Task statement ::
This exercise calls for every record to be set down again, exactly and in full.
-=-=-=-=-
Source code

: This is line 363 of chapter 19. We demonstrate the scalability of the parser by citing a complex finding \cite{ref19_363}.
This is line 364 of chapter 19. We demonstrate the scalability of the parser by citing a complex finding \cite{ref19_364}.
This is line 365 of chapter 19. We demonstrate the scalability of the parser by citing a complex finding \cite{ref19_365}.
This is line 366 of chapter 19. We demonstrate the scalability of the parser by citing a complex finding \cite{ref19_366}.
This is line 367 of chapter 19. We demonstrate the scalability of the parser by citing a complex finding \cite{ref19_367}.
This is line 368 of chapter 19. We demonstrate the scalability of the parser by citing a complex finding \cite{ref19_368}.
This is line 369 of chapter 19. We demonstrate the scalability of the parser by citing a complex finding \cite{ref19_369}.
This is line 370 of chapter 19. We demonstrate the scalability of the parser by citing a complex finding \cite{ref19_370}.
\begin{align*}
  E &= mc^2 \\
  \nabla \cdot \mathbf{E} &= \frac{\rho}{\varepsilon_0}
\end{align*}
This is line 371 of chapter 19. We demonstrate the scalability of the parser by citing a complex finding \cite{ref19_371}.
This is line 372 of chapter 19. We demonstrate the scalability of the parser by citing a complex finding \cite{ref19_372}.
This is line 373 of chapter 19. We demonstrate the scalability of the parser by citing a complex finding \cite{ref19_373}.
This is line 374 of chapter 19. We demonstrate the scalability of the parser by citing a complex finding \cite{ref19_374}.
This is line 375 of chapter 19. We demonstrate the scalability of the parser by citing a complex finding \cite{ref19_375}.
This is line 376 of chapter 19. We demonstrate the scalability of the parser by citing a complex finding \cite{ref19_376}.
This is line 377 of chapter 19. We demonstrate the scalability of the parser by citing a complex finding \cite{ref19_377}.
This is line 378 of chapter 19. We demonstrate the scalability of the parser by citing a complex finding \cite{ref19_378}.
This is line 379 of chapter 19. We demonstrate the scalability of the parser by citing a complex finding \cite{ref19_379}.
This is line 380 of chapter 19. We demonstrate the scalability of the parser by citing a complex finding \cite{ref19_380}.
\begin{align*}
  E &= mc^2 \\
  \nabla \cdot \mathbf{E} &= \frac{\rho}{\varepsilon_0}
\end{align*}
-=-=-=-=-
Answer to the problem ::
Source code

: This is line 363 of chapter 19. We demonstrate the scalability of the parser by citing a complex finding \cite{ref19_363}.
This is line 364 of chapter 19. We demonstrate the scalability of the parser by citing a complex finding \cite{ref19_364}.
This is line 365 of chapter 19. We demonstrate the scalability of the parser by citing a complex finding \cite{ref19_365}.
This is line 366 of chapter 19. We demonstrate the scalability of the parser by citing a complex finding \cite{ref19_366}.
This is line 367 of chapter 19. We demonstrate the scalability of the parser by citing a complex finding \cite{ref19_367}.
This is line 368 of chapter 19. We demonstrate the scalability of the parser by citing a complex finding \cite{ref19_368}.
This is line 369 of chapter 19. We demonstrate the scalability of the parser by citing a complex finding \cite{ref19_369}.
This is line 370 of chapter 19. We demonstrate the scalability of the parser by citing a complex finding \cite{ref19_370}.
\begin{align*}
  E &= mc^2 \\
  \nabla \cdot \mathbf{E} &= \frac{\rho}{\varepsilon_0}
\end{align*}
This is line 371 of chapter 19. We demonstrate the scalability of the parser by citing a complex finding \cite{ref19_371}.
This is line 372 of chapter 19. We demonstrate the scalability of the parser by citing a complex finding \cite{ref19_372}.
This is line 373 of chapter 19. We demonstrate the scalability of the parser by citing a complex finding \cite{ref19_373}.
This is line 374 of chapter 19. We demonstrate the scalability of the parser by citing a complex finding \cite{ref19_374}.
This is line 375 of chapter 19. We demonstrate the scalability of the parser by citing a complex finding \cite{ref19_375}.
This is line 376 of chapter 19. We demonstrate the scalability of the parser by citing a complex finding \cite{ref19_376}.
This is line 377 of chapter 19. We demonstrate the scalability of the parser by citing a complex finding \cite{ref19_377}.
This is line 378 of chapter 19. We demonstrate the scalability of the parser by citing a complex finding \cite{ref19_378}.
This is line 379 of chapter 19. We demonstrate the scalability of the parser by citing a complex finding \cite{ref19_379}.
This is line 380 of chapter 19. We demonstrate the scalability of the parser by citing a complex finding \cite{ref19_380}.
\begin{align*}
  E &= mc^2 \\
  \nabla \cdot \mathbf{E} &= \frac{\rho}{\varepsilon_0}
\end{align*}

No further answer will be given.